(Stored data)
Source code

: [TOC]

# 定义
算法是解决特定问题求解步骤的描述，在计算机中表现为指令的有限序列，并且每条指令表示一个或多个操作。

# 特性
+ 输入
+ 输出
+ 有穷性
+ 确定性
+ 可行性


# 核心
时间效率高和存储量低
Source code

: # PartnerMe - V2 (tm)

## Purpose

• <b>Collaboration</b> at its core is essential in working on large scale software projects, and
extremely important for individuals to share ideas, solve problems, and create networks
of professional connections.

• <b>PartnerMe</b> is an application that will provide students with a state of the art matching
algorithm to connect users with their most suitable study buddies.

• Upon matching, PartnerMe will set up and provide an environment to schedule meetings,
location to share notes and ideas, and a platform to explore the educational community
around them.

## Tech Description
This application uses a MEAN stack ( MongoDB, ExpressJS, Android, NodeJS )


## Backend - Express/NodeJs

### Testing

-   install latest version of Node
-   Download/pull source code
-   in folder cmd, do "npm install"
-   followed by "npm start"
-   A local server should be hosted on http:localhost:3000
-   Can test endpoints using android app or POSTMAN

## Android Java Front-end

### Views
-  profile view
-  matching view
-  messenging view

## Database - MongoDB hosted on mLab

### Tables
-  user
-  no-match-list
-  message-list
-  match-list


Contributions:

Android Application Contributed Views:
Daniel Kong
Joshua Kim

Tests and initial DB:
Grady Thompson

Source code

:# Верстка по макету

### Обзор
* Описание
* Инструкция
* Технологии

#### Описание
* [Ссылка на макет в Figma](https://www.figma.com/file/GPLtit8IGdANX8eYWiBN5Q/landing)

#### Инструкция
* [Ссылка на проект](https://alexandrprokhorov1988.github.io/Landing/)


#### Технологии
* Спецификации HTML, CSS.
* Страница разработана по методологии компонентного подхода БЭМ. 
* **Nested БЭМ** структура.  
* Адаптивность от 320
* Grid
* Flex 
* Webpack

• [Goal of the exercise] Working through the records, find each line containing the word "Views" and copy it.

• [Written response]
### Views
Android Application Contributed Views:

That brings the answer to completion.